6. Can You Provide Evidence of Your Privacy Practices Beyond Your Own Claims?

Self-attestation is the weakest form of compliance evidence. A vendor who says "we're HIPAA-compliant" or "we follow all applicable privacy regulations" without being able to point to external verification is providing an assertion, not substantiation. External evidence can take several forms: independent audits of data handling practices; contractual privacy addenda that create legally enforceable obligations; participation in industry accountability frameworks; or documented incident response history that demonstrates how the vendor has handled past compliance situations.

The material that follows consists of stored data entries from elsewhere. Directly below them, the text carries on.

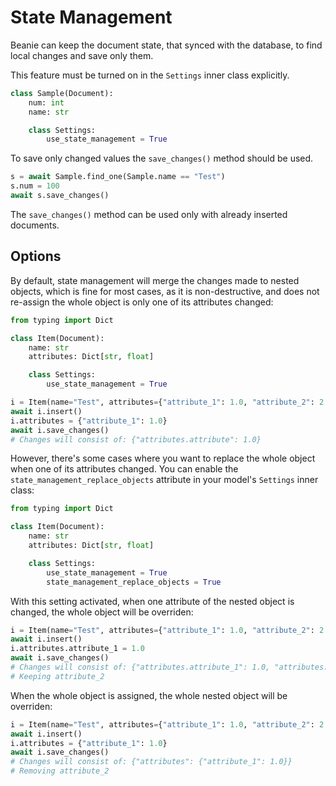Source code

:# State Management

Beanie can keep the document state, that synced with the database, to find local changes and save only them.

This feature must be turned on in the `Settings` inner class explicitly.

```python
class Sample(Document):
    num: int
    name: str

    class Settings:
        use_state_management = True
```

To save only changed values the `save_changes()` method should be used.

```python
s = await Sample.find_one(Sample.name == "Test")
s.num = 100
await s.save_changes()
```

The `save_changes()` method can be used only with already inserted documents.

## Options

By default, state management will merge the changes made to nested objects, which is fine for most cases,
as it is non-destructive, and does not re-assign the whole object is only one of its attributes changed:

```python
from typing import Dict

class Item(Document):
    name: str
    attributes: Dict[str, float]

    class Settings:
        use_state_management = True
```

```python
i = Item(name="Test", attributes={"attribute_1": 1.0, "attribute_2": 2.0})
await i.insert()
i.attributes = {"attribute_1": 1.0}
await i.save_changes()
# Changes will consist of: {"attributes.attribute": 1.0}
```

However, there's some cases where you want to replace the whole object when one of its attributes changed.
You can enable the `state_management_replace_objects` attribute in your model's `Settings` inner class:

```python
from typing import Dict

class Item(Document):
    name: str
    attributes: Dict[str, float]

    class Settings:
        use_state_management = True
        state_management_replace_objects = True
```

With this setting activated, when one attribute of the nested object is changed, the whole object will be overriden:

```python
i = Item(name="Test", attributes={"attribute_1": 1.0, "attribute_2": 2.0})
await i.insert()
i.attributes.attribute_1 = 1.0
await i.save_changes()
# Changes will consist of: {"attributes.attribute_1": 1.0, "attributes.attribute_2": 2.0}
# Keeping attribute_2
```

When the whole object is assigned, the whole nested object will be overriden:

```python
i = Item(name="Test", attributes={"attribute_1": 1.0, "attribute_2": 2.0})
await i.insert()
i.attributes = {"attribute_1": 1.0}
await i.save_changes()
# Changes will consist of: {"attributes": {"attribute_1": 1.0}}
# Removing attribute_2
```
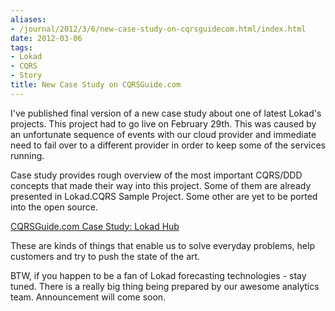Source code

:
 ```yaml
---
aliases:
- /journal/2012/3/6/new-case-study-on-cqrsguidecom.html/index.html
date: 2012-03-06
tags:
- Lokad
- CQRS
- Story
title: New Case Study on CQRSGuide.com
---
```

<p>I've published final version of a new case study about one of latest Lokad's projects. This project had to go live on February 29th. This was caused by an unfortunate sequence of events with our cloud provider and immediate need to fail over to a different provider in order to keep some of the services running.</p>

<p>Case study provides rough overview of the most important CQRS/DDD concepts that made their way into this project. Some of them are already presented in Lokad.CQRS Sample Project. Some other are yet to be ported into the open source.</p>

<p><a href="http://cqrsguide.com/case:lokad-hub">CQRSGuide.com Case Study: Lokad Hub</a></p>

<p>These are kinds of things that enable us to solve everyday problems, help customers and try to push the state of the art. </p>

<p>BTW, if you happen to be a fan of Lokad forecasting technologies - stay tuned. There is a really big thing being prepared by our awesome analytics team. Announcement will come soon.</p>

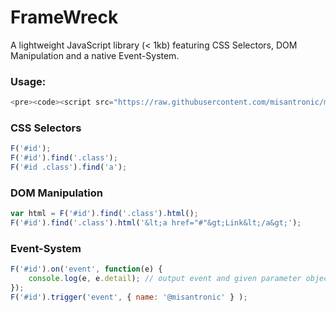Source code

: FrameWreck
=========

A lightweight JavaScript library (< 1kb) featuring CSS Selectors, DOM Manipulation and a native Event-System.

### Usage:
```javascript
<pre><code><script src="https://raw.githubusercontent.com/misantronic/min/master/framewreck/fw.min.js"></script>
```

### CSS Selectors
```javascript
F('#id');
F('#id').find('.class');
F('#id .class').find('a');
```

### DOM Manipulation
```javascript
var html = F('#id').find('.class').html();
F('#id').find('.class').html('&lt;a href="#"&gt;Link&lt;/a&gt;');
```

### Event-System
```javascript
F('#id').on('event', function(e) {
	console.log(e, e.detail); // output event and given parameter object
});
F('#id').trigger('event', { name: '@misantronic' } );
```
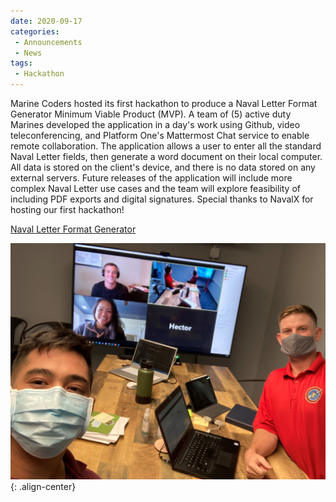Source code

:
 ```yaml
---
date: 2020-09-17
categories: 
 - Announcements
 - News
tags:
 - Hackathon
---
```


Marine Coders hosted its first hackathon to produce a Naval Letter Format Generator Minimum Viable Product (MVP).  A team of (5) active duty Marines developed the application in a day's work using Github, video teleconferencing, and Platform One's Mattermost Chat service to enable remote collaboration.
The application allows a user to enter all the standard Naval Letter fields, then generate a word document on their local computer.  All data is stored on the client's device, and there is no data stored on any external servers.  Future releases of the application will include more complex Naval Letter use cases and the team will explore feasibility of including PDF exports and digital signatures.  Special thanks to NavalX for hosting our first hackathon!

[Naval Letter Format Generator](https://marinecoders.github.io/projects/#naval-letter-format)

![Marine Coders Naval Letter Format Hackathon](/assets/hackathon_group.jpg){: .align-center}  
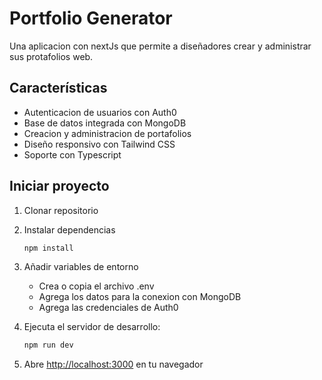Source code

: # Portfolio Generator

Una aplicacion con nextJs que permite a diseñadores crear y administrar sus protafolios web.

## Características

-   Autenticacion de usuarios con Auth0
-   Base de datos integrada con MongoDB
-   Creacion y administracion de portafolios
-   Diseño responsivo con Tailwind CSS
-   Soporte con Typescript

## Iniciar proyecto

1. Clonar repositorio
2. Instalar dependencias

    ```bash
    npm install
    ```

3. Añadir variables de entorno

    - Crea o copia el archivo .env
    - Agrega los datos para la conexion con MongoDB
    - Agrega las credenciales de Auth0

4. Ejecuta el servidor de desarrollo:

    ```bash
    npm run dev
    ```

5. Abre [http://localhost:3000](http://localhost:3000) en tu navegador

The goal of this question isn't to catch vendors out — most reputable healthcare data vendors have done meaningful work on privacy compliance. The goal is to understand what the vendor's accountability structure actually looks like, because the claim "we take privacy seriously" isn't the same as having audited processes, contractual protections, and a documented track record. Vendors who welcome this question and can answer it specifically are likely operating with the rigor the healthcare context requires. Vendors who respond with marketing language should be evaluated accordingly.

Choosing a healthcare marketing data partner is not primarily a price decision. The cost of a data-related compliance issue, a media vendor investigation, or a reputational incident connected to health data misuse is substantially higher than any difference in CPM between a rigorously compliant and a shortcuts-taking data vendor. The questions above exist to surface that difference before it becomes a problem — and to build vendor relationships that will hold up as the regulatory and consumer expectations around health data in advertising continue to evolve.